One of several interesting point's in Brant's work is his analysis of the headnotes that Mormon apparently provided in some parts of the book. Here is the relevant excerpt:
Several clues in Mormon's text bear evidence that he had at least created a full outline of his work before he began the task of committing it to the plates. Perhaps the most obvious evidence is the chapter headnotes which were physically written on the plates prior to the chapters they synopsize. The extant portion of the original manuscript preserves synoptic headnotes for Helaman and 3 Nephi, confirming that the 1830 edition's headnotes were part of the translation and were not added in the preparation of the Printer's manuscript when Joseph or Oliver could have created them from their reading of the original. As a representation of information from the plates, they indicate that Mormon wrote them prior to the chapters and therefore had to know the contents of the coming chapter before he began to write it.
The majority of the headnotes are at the beginning of named books. In the small plates, they appear only at the beginning of 1 Nephi, 2 Nephi and Jacob. In Mormon's editing of the large plates, they appear at the beginning of every book but Mosiah. A headnote's absence there is understandable because the lost 116 pages apparently included at least the first chapter of Mosiah. I feel fairly safe in concluding that Mosiah would have had such a headnote, given Mormon's consistency in the remainder of the books he edited.
In contrast, there are no headnotes for Mormon, Ether, or Moroni--three books he did not edit. Mormon's consistency in adding these introductory headnotes to the books that he is editing suggests (and is corroborated by other types of internal evidence) that he had some clear plan of what he was going to include in each book he edited. When Mormon switches to his own record, it is no longer a part of the planned text and therefore does not have the synopsis in a headnote.

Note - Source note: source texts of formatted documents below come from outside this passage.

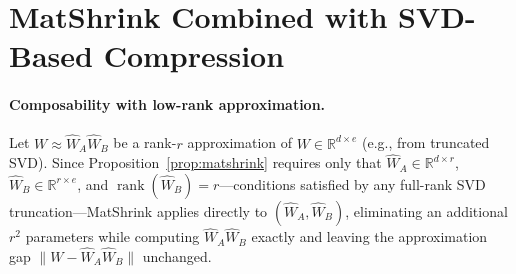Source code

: \documentclass{article}
\newcommand{\WW}[1]{W_\text{#1}}                    %
\DeclareMathOperator{\rank}{rank}
\begin{document}


\section{MatShrink Combined with SVD-Based Compression}
\paragraph{Composability with low-rank approximation.}\label{prop:svd}
Let $W \approx \hat{W}_A \hat{W}_B$ be a rank-$r$ approximation of $W \in \mathbb{R}^{d \times e}$ (e.g., from truncated SVD). Since Proposition~\ref{prop:matshrink} requires only that $\hat{W}_A \in \mathbb{R}^{d \times r}$, $\hat{W}_B \in \mathbb{R}^{r \times e}$, and $\rank(\hat{W}_B) = r$---conditions satisfied by any full-rank SVD truncation---MatShrink applies directly to $(\hat{W}_A, \hat{W}_B)$, eliminating an additional $r^2$ parameters while computing $\hat{W}_A \hat{W}_B$ exactly and leaving the approximation gap $\|W - \hat{W}_A \hat{W}_B\|$ unchanged.
\end{document}
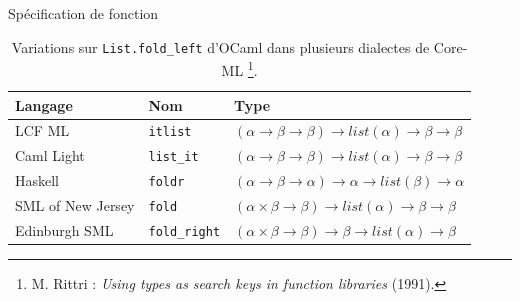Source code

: \documentclass[serif]{beamer}
\begin{document}
\begin{frame}{Spécification de fonction}
\footnotesize
\begin{table}[h]
  \centering
  \begin{tabular}{|l|l|l|}
    \hline
      Langage &
      Nom &
      Type
    \\
    \hline
      LCF ML &
      \texttt{itlist} &
      $(\alpha \rightarrow \beta \rightarrow \beta) \rightarrow list (\alpha) \rightarrow \beta \rightarrow \beta$
    \\
      Caml Light &
      \texttt{list\_it} &
      $(\alpha \rightarrow \beta \rightarrow \beta) \rightarrow list (\alpha) \rightarrow \beta \rightarrow \beta$
    \\
      Haskell &
      \texttt{foldr} &
      $(\alpha \rightarrow \beta \rightarrow \alpha) \rightarrow \alpha \rightarrow list (\beta) \rightarrow \alpha$
    \\
      SML of New Jersey &
      \texttt{fold} &
      $(\alpha \times \beta \rightarrow \beta) \rightarrow list (\alpha) \rightarrow \beta \rightarrow \beta$
    \\
      Edinburgh SML &
      \texttt{fold\_right} &
      $(\alpha \times \beta \rightarrow \beta) \rightarrow \beta \rightarrow list (\alpha) \rightarrow \beta$
    \\
    \hline
  \end{tabular}
  \caption*{Variations sur \texttt{List.fold\_left} d'OCaml dans plusieurs dialectes de Core-ML \footnote{M. Rittri : \textit{Using types as search keys in function libraries} (1991).}.}
\end{table}
\end{frame}

\end{document}
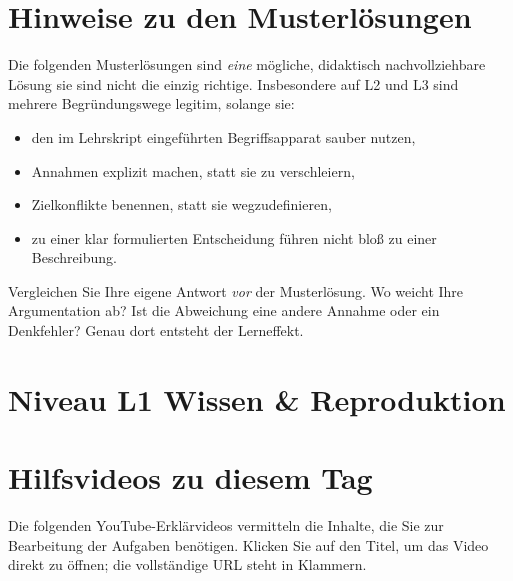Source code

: \documentclass[11pt,a4paper,oneside]{article}
\begin{document}
\section*{Hinweise zu den Musterlösungen}
\thispagestyle{plain}

\noindent Die folgenden Musterlösungen sind \emph{eine} mögliche, didaktisch nachvollziehbare Lösung \textendash{} sie sind nicht die einzig richtige. Insbesondere auf L2 und L3 sind mehrere Begründungswege legitim, solange sie:

\begin{itemize}
  \item den im Lehrskript eingeführten Begriffsapparat sauber nutzen,
  \item Annahmen explizit machen, statt sie zu verschleiern,
  \item Zielkonflikte benennen, statt sie wegzudefinieren,
  \item zu einer klar formulierten Entscheidung führen \textendash{} nicht bloß zu einer Beschreibung.
\end{itemize}

\begin{infobox}
Vergleichen Sie Ihre eigene Antwort \emph{vor} der Musterlösung. Wo weicht Ihre Argumentation ab? Ist die Abweichung eine andere Annahme \textendash{} oder ein Denkfehler? Genau dort entsteht der Lerneffekt.
\end{infobox}

\clearpage

\section*{Niveau L1 \textendash{} Wissen \& Reproduktion}

\section*{Hilfsvideos zu diesem Tag}
\thispagestyle{plain}

\noindent Die folgenden YouTube-Erkl\"arvideos vermitteln die Inhalte, die Sie zur Bearbeitung der Aufgaben ben\"otigen. Klicken Sie auf den Titel, um das Video direkt zu \"offnen; die vollst\"andige URL steht in Klammern.
\end{document}
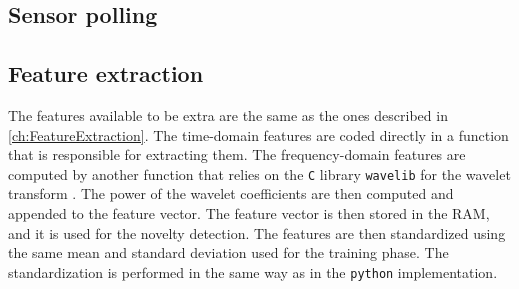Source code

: \subsection{Sensor polling}
\writehereaboutinterrupts

\subsection{Feature extraction}
The features available to be extra are the same as the ones described in \autoref{ch:FeatureExtraction}. The time-domain features are coded directly in a function that is responsible for extracting them. The frequency-domain features are computed by another function that relies on the \texttt{C} library \texttt{wavelib} for the wavelet transform \cite{wavelib}. The power of the wavelet coefficients are then computed and appended to the feature vector. The feature vector is then stored in the RAM, and it is used for the novelty detection.
The features are then standardized using the same mean and standard deviation used for the training phase. The standardization is performed in the same way as in the \texttt{python} implementation.

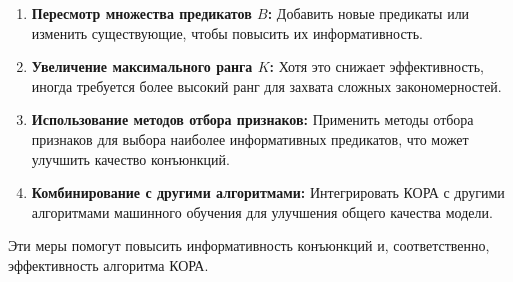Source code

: \begin{enumerate}
    \item \textbf{Пересмотр множества предикатов \( B \):} Добавить новые предикаты или изменить существующие, чтобы повысить их информативность.
    \item \textbf{Увеличение максимального ранга \( K \):} Хотя это снижает эффективность, иногда требуется более высокий ранг для захвата сложных закономерностей.
    \item \textbf{Использование методов отбора признаков:} Применить методы отбора признаков для выбора наиболее информативных предикатов, что может улучшить качество конъюнкций.
    \item \textbf{Комбинирование с другими алгоритмами:} Интегрировать КОРА с другими алгоритмами машинного обучения для улучшения общего качества модели.
\end{enumerate}

Эти меры помогут повысить информативность конъюнкций и, соответственно, эффективность алгоритма КОРА.
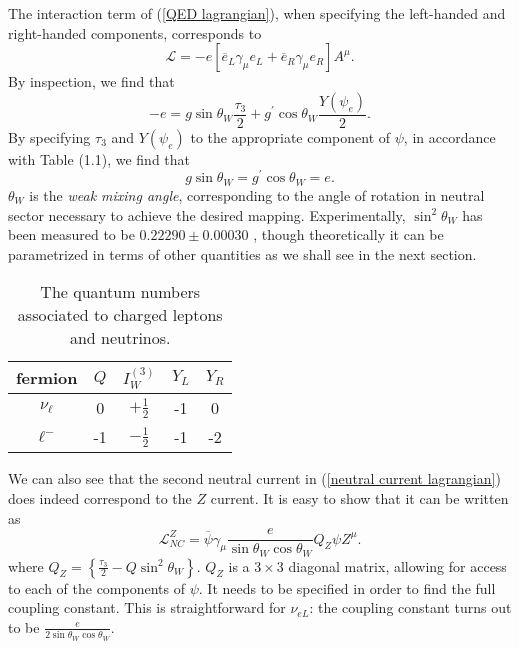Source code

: \documentclass[10pt,a4paper]{book}
\begin{document}
The interaction term of (\ref{QED lagrangian}), when specifying the left-handed and right-handed components, corresponds to
\begin{equation}
\mathcal{L} = -e\left[ \overline{e}_L\gamma_\mu e_L + \overline{e}_R\gamma_\mu e_R
\right]A^\mu.
\end{equation} 
By inspection, we find that
\begin{equation}
-e = g\sin\theta_W \frac{\tau_3}{2} + g^\prime \cos\theta_W \frac{Y(\psi_{e})}{2}.
\end{equation}
By specifying $\tau_3$ and $Y(\psi_e)$ to the appropriate component of $\psi$, in accordance with Table (1.1), we find that
\begin{equation}
g\sin\theta_W = g^\prime \cos\theta_W = e.
\end{equation}
$\theta_W$ is the \emph{weak mixing angle}, corresponding to the angle of rotation in neutral sector necessary to achieve the desired mapping. Experimentally, $\sin^2\theta_W$ has been measured to be $0.22290 \pm 0.00030$ \cite{NIST}, though theoretically it can be parametrized in terms of other quantities as we shall see in the next section.


\begin{table} 
\begin{center}
\begin{tabular}{ccccc}
\hline 
fermion & $Q$ & $I^{(3)}_W$ & $Y_L$ & $Y_R$ \\ 
\hline 
$\nu_\ell$ & 0 & $+\frac{1}{2}$ & -1 & 0 \\ 
$\ell^-$ & -1 & $-\frac{1}{2}$ & -1 & -2 \\ 
\hline
\end{tabular}
\caption{The quantum numbers associated to charged leptons and neutrinos.}
\end{center}
\end{table}

We can also see that the second neutral current in (\ref{neutral current lagrangian}) does indeed correspond to the $Z$ current. It is easy to show that it can be written as
\begin{equation}
\label{NC - Z}
\mathcal{L}_{NC}^{Z} = \overline{\psi}\gamma_\mu \frac{e}{\sin\theta_W \cos\theta_W} Q_Z \psi Z^\mu.
\end{equation}
where $Q_Z = \left\lbrace \frac{\tau_3}{2} - Q\sin^2\theta_W \right\rbrace$. $Q_Z$ is a $3\times 3$ diagonal matrix, allowing for access to each of the components of $\psi$. It needs to be specified in order to find the full coupling constant. This is straightforward for $\nu_{eL}$: the coupling constant turns out to be $\frac{e}{2\sin\theta_W\cos\theta_W}$. 
\end{document}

Although there is evidence for an outline, there is also evidence that Mormon did not simply copy a previously written text onto the plates. While he certainly copied the various sermons from his source material, in his own text he allowed himself to interact with the information he was writing. We often see Mormon divert from his outline on a tangent occasioned by thinking about the material he was writing. The evidence both for the asides and for the outline from which they diverged comes in the way he returns to his task. In order to reset his narrative to the outline, Mormon repeated at least the idea, and often much of the language, of the last part of the outline before the departure.
I had noticed this process in the text well before I had a name to identify it, which (thanks to David Bokovoy) I now have. Bokovoy relates the technique as it is known from the Old Testament: "Repetitive resumption refers to an editor's return to an original narrative following a deliberate interlude. Old Testament writers accomplished this by repeating a key word or phrase that immediately preceded the textual interruption."